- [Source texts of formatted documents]

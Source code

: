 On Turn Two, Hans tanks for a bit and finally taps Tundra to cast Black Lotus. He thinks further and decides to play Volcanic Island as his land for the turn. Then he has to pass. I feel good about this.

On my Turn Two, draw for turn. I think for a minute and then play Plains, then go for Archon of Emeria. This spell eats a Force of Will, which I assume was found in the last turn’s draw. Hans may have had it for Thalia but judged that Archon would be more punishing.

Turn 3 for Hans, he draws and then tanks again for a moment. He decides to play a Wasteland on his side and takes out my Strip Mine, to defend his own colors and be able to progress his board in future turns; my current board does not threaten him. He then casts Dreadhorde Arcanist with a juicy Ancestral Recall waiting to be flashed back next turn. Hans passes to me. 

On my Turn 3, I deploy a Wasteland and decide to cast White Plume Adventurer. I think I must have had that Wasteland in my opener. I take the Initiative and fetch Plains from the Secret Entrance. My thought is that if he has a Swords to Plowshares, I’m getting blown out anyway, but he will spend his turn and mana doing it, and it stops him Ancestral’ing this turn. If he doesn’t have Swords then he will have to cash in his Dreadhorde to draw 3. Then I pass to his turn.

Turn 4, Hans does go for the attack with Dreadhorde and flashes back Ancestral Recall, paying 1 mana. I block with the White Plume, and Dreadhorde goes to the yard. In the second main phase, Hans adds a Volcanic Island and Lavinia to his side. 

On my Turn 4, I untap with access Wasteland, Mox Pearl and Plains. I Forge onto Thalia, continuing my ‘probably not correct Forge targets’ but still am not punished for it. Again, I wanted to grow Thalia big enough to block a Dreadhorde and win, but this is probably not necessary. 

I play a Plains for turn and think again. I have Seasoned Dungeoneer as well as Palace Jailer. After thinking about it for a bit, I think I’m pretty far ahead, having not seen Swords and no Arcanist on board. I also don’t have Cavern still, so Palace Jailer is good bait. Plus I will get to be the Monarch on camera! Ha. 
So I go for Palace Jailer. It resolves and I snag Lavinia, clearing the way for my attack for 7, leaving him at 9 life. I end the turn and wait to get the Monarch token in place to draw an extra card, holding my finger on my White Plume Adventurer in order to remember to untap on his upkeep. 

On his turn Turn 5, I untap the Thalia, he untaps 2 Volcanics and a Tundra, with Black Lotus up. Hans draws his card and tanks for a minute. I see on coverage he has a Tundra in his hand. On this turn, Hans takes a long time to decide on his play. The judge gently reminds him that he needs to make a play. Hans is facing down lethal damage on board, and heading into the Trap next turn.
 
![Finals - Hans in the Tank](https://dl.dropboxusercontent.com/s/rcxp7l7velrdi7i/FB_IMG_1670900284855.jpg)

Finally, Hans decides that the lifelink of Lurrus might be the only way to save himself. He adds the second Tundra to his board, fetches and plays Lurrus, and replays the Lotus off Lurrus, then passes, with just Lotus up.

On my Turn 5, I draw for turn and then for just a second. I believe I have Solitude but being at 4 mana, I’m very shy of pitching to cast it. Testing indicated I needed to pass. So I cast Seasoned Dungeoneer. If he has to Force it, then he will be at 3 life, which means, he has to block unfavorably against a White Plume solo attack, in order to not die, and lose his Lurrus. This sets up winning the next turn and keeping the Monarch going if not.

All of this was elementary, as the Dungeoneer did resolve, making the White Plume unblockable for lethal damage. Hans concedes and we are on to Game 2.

- [To do]
When you reach the line holding "On my Turn 3, I" in the records above, begin reproducing exactly, stop after the line holding "So I go for", and output nothing else.

- [Completed exercise]
On my Turn 3, I deploy a Wasteland and decide to cast White Plume Adventurer. I think I must have had that Wasteland in my opener. I take the Initiative and fetch Plains from the Secret Entrance. My thought is that if he has a Swords to Plowshares, I’m getting blown out anyway, but he will spend his turn and mana doing it, and it stops him Ancestral’ing this turn. If he doesn’t have Swords then he will have to cash in his Dreadhorde to draw 3. Then I pass to his turn.

Turn 4, Hans does go for the attack with Dreadhorde and flashes back Ancestral Recall, paying 1 mana. I block with the White Plume, and Dreadhorde goes to the yard. In the second main phase, Hans adds a Volcanic Island and Lavinia to his side. 

On my Turn 4, I untap with access Wasteland, Mox Pearl and Plains. I Forge onto Thalia, continuing my ‘probably not correct Forge targets’ but still am not punished for it. Again, I wanted to grow Thalia big enough to block a Dreadhorde and win, but this is probably not necessary. 

I play a Plains for turn and think again. I have Seasoned Dungeoneer as well as Palace Jailer. After thinking about it for a bit, I think I’m pretty far ahead, having not seen Swords and no Arcanist on board. I also don’t have Cavern still, so Palace Jailer is good bait. Plus I will get to be the Monarch on camera! Ha. 
So I go for Palace Jailer. It resolves and I snag Lavinia, clearing the way for my attack for 7, leaving him at 9 life. I end the turn and wait to get the Monarch token in place to draw an extra card, holding my finger on my White Plume Adventurer in order to remember to untap on his upkeep. 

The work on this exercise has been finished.